According to the present embodiment, even when a plurality of heat-generating electronic components having different heights are mounted on the wiring board 2, it is possible to efficiently cool them collectively.

A second embodiment of the present invention will be described with reference to FIGS. 6 and 7 are vertical cross-sectional views of the heat conducting member of this embodiment.

As can be seen from FIG. 6, the heat conducting member of this embodiment has the same structure as that of the embodiment shown in FIG. 5, but the wiring board 2, the plurality of semiconductor chips 23 and 24, the heat conducting member 1, It is an example of a multi-chip module configured by a radiation fin 31. The multi-chip module of this embodiment is
A plurality of semiconductor chips 23, 24 having different sizes or heights are mounted on the wiring board 2 to form an electronic circuit, and the radiation fins 31 are fixed to the wiring board 2.
Between the semiconductor chips 23, 24 and the radiation fin 31,
The heat conduction member 1 is installed. As in the embodiment shown in FIG. 4, the heat conduction member 1 has a plurality of tongue pieces 5a, 5b, 5c on one leaf spring 5 at positions corresponding to semiconductor chips.
Is provided to generate a pressing force on each of the semiconductor chips 23 and 24. The tongues 5a, 5b, and 5c have a structure in which each part of the leaf spring 5 that is a single metal plate is folded back in a U shape, or a structure in which a plurality of tongues are joined to a leaf spring that is a single metal plate. It can be one. According to the present embodiment, even in a module in which a plurality of semiconductor chips having different heights are mixed, the heat generated in all the semiconductor elements can be efficiently transferred to the heat radiation fins and efficiently cooled. Therefore, it is not necessary to individually attach a radiation fin to each semiconductor element, and a simple structure can be obtained.

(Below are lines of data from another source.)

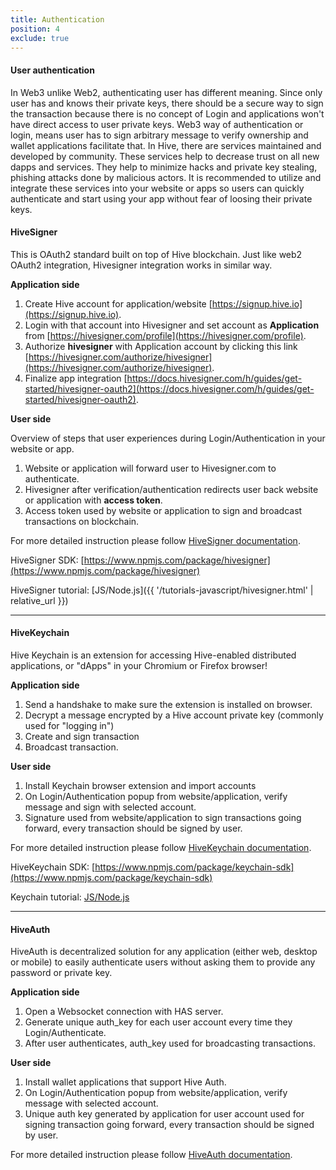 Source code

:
 ```yaml
---
title: Authentication
position: 4
exclude: true
---
```

#### User authentication

In Web3 unlike Web2, authenticating user has different meaning. Since only user has and knows their private keys, there should
be a secure way to sign the transaction because there is no concept of Login and applications won't have direct access to user private keys. 
Web3 way of authentication or login, means user has to sign arbitrary message to verify ownership and wallet applications facilitate that.
In Hive, there are services maintained and developed by community. These services help to decrease trust on all new dapps and services.
They help to minimize hacks and private key stealing, phishing attacks done by malicious actors. It is recommended to 
utilize and integrate these services into your website or apps so users can quickly authenticate and start using your app
without fear of loosing their private keys.

#### HiveSigner

This is OAuth2 standard built on top of Hive blockchain. Just like web2 OAuth2 integration, Hivesigner integration works in similar way.

**Application side**
1. Create Hive account for application/website [https://signup.hive.io](https://signup.hive.io).
2. Login with that account into Hivesigner and set account as **Application** from [https://hivesigner.com/profile](https://hivesigner.com/profile).
3. Authorize **hivesigner** with Application account by clicking this link [https://hivesigner.com/authorize/hivesigner](https://hivesigner.com/authorize/hivesigner).
4. Finalize app integration [https://docs.hivesigner.com/h/guides/get-started/hivesigner-oauth2](https://docs.hivesigner.com/h/guides/get-started/hivesigner-oauth2).

**User side**

Overview of steps that user experiences during Login/Authentication in your website or app.

1. Website or application will forward user to Hivesigner.com to authenticate. 
2. Hivesigner after verification/authentication redirects user back website or application with **access token**.
3. Access token used by website or application to sign and broadcast transactions on blockchain.

For more detailed instruction please follow [HiveSigner documentation](https://docs.hivesigner.com/).

HiveSigner SDK: [https://www.npmjs.com/package/hivesigner](https://www.npmjs.com/package/hivesigner)

HiveSigner tutorial: [JS/Node.js]({{ '/tutorials-javascript/hivesigner.html' | relative_url }})

----

#### HiveKeychain

Hive Keychain is an extension for accessing Hive-enabled distributed applications, or "dApps" in your Chromium or Firefox browser!

**Application side**
1. Send a handshake to make sure the extension is installed on browser.
2. Decrypt a message encrypted by a Hive account private key (commonly used for "logging in")
3. Create and sign transaction
4. Broadcast transaction.

**User side**
1. Install Keychain browser extension and import accounts
2. On Login/Authentication popup from website/application, verify message and sign with selected account.
3. Signature used from website/application to sign transactions going forward, every transaction should be signed by user. 

For more detailed instruction please follow [HiveKeychain documentation](https://github.com/hive-keychain/hive-keychain-extension/blob/master/documentation/README.md).

HiveKeychain SDK: [https://www.npmjs.com/package/keychain-sdk](https://www.npmjs.com/package/keychain-sdk)

Keychain tutorial: [JS/Node.js](https://play.hive-keychain.com/)

----

#### HiveAuth

HiveAuth is decentralized solution for any application (either web, desktop or mobile) to easily authenticate 
users without asking them to provide any password or private key.

**Application side**
1. Open a Websocket connection with HAS server.
2. Generate unique auth_key for each user account every time they Login/Authenticate.
3. After user authenticates, auth_key used for broadcasting transactions.

**User side**
1. Install wallet applications that support Hive Auth.
2. On Login/Authentication popup from website/application, verify message with selected account.
3. Unique auth key generated by application for user account used for signing transaction going forward, every transaction should be signed by user. 

For more detailed instruction please follow [HiveAuth documentation](https://docs.hiveauth.com/).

FIG. 7 shows a modification. In this example, the radiation fin 31 and the heat conducting member 1 are integrated. A recess is formed at the bottom of the heat dissipation fin 3, and the heat conductive grease 4 and the leaf spring 5 having a plurality of tongue pieces are provided in this recess.
Is installed and sealed by the flexible film 6. The heat conductive grease 4, the leaf spring 5, and the flexible film 6 have the same configurations as those of the embodiments described above. According to this embodiment, even when the flatness of the surface of the heat generating member is not formed uniformly, or when a plurality of heat generating members are arranged side by side as shown in FIG. 6, for example, a simple structure is provided. It can be cooled simply by attaching one radiating fin.

In the embodiments shown in FIGS. 2 to 7, the example in which the heat conductive grease is applied is shown, but a liquid such as silicone oil having a high heat conductivity may be used.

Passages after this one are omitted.